Prompt: Wherever "begin" turns up in the entries, copy out the line that holds it.

Record extracts:
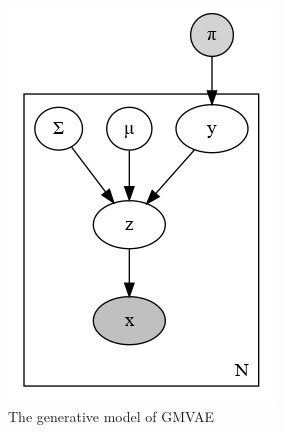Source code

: \documentclass[11pt, a4paper]{report}
\theoremstyle{plain}
\theoremstyle{definition}
\theoremstyle{remark}
\begin{document}
\begin{figure}[h]
\centering
\begin{subfigure}[b]{0.4\textwidth}
\includegraphics[width=\textwidth]{plots/mmpd.gv.png}
\caption{The generative model of GMVAE~\cite{dilokthanakul2016deep}}
\label{fig:dilomix}
\end{subfigure}
\begin{subfigure}[b]{0.4\textwidth}

\end{subfigure}
\end{figure}
\end{document}
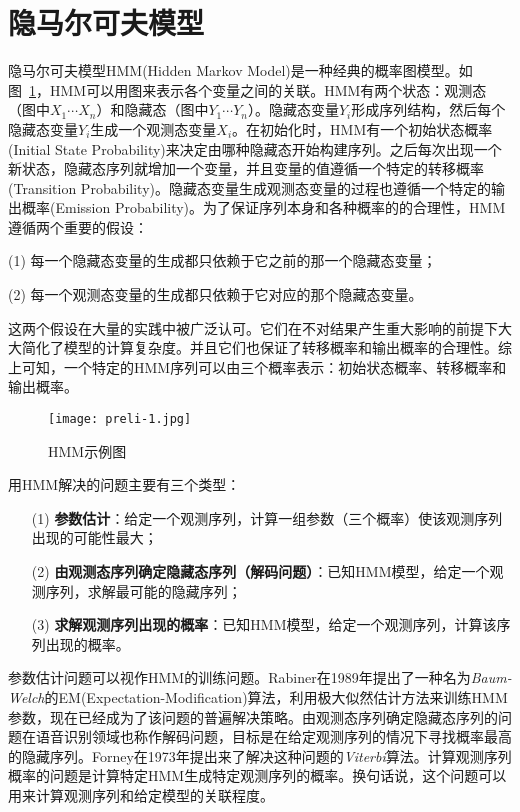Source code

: \section{隐马尔可夫模型}

隐马尔可夫模型HMM(Hidden Markov Model)是一种经典的概率图模型。如图~\ref{fig:hmm}，HMM可以用图来表示各个变量之间的关联。HMM有两个状态：观测态（图中$X_1 \cdots X_n$）和隐藏态（图中$Y_1 \cdots Y_n$）。隐藏态变量$Y_i$形成序列结构，然后每个隐藏态变量$Y_i$生成一个观测态变量$X_i$。在初始化时，HMM有一个初始状态概率(Initial State Probability)来决定由哪种隐藏态开始构建序列。之后每次出现一个新状态，隐藏态序列就增加一个变量，并且变量的值遵循一个特定的转移概率(Transition Probability)。隐藏态变量生成观测态变量的过程也遵循一个特定的输出概率(Emission Probability)。为了保证序列本身和各种概率的的合理性，HMM遵循两个重要的假设：
\begin{enumerate*}		
	\item[(1)] 每一个隐藏态变量的生成都只依赖于它之前的那一个隐藏态变量；
	\item[(2)] 每一个观测态变量的生成都只依赖于它对应的那个隐藏态变量。
\end{enumerate*}
这两个假设在大量的实践中被广泛认可。它们在不对结果产生重大影响的前提下大大简化了模型的计算复杂度。并且它们也保证了转移概率和输出概率的合理性。综上可知，一个特定的HMM序列可以由三个概率表示：初始状态概率、转移概率和输出概率。

\begin{figure}[htbp]
	\centering
	\begin{minipage}[htbp]{\textwidth}
		\centering
		\texttt{[image: preli-1.jpg]}
		\caption[HMM示例图]
		{HMM示例图\label{fig:hmm}}		
	\end{minipage}     
\end{figure}

用HMM解决的问题主要有三个类型：

\begin{enumerate}		
	\item[(1)] \textbf{参数估计}：给定一个观测序列，计算一组参数（三个概率）使该观测序列出现的可能性最大；
	\item[(2)] \textbf{由观测态序列确定隐藏态序列（解码问题）}：已知HMM模型，给定一个观测序列，求解最可能的隐藏序列；
	\item[(3)] \textbf{求解观测序列出现的概率}：已知HMM模型，给定一个观测序列，计算该序列出现的概率。
\end{enumerate}

参数估计问题可以视作HMM的训练问题。Rabiner在1989年提出了一种名为\emph{Baum-Welch}\cite{Rabiner:1989}的EM(Expectation-Modification)算法，利用极大似然估计方法来训练HMM参数，现在已经成为了该问题的普遍解决策略。由观测态序列确定隐藏态序列的问题在语音识别领域也称作解码问题，目标是在给定观测序列的情况下寻找概率最高的隐藏序列。Forney在1973年提出来了解决这种问题的\emph{Viterbi}\cite{Forney:1973}算法。计算观测序列概率的问题是计算特定HMM生成特定观测序列的概率。换句话说，这个问题可以用来计算观测序列和给定模型的关联程度。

Task answer:
\begin{document}
\begin{figure}[h]
\begin{subfigure}[b]{0.4\textwidth}
\begin{subfigure}[b]{0.4\textwidth}
\begin{enumerate*}		
\begin{figure}[htbp]
	\begin{minipage}[htbp]{\textwidth}
\begin{enumerate}		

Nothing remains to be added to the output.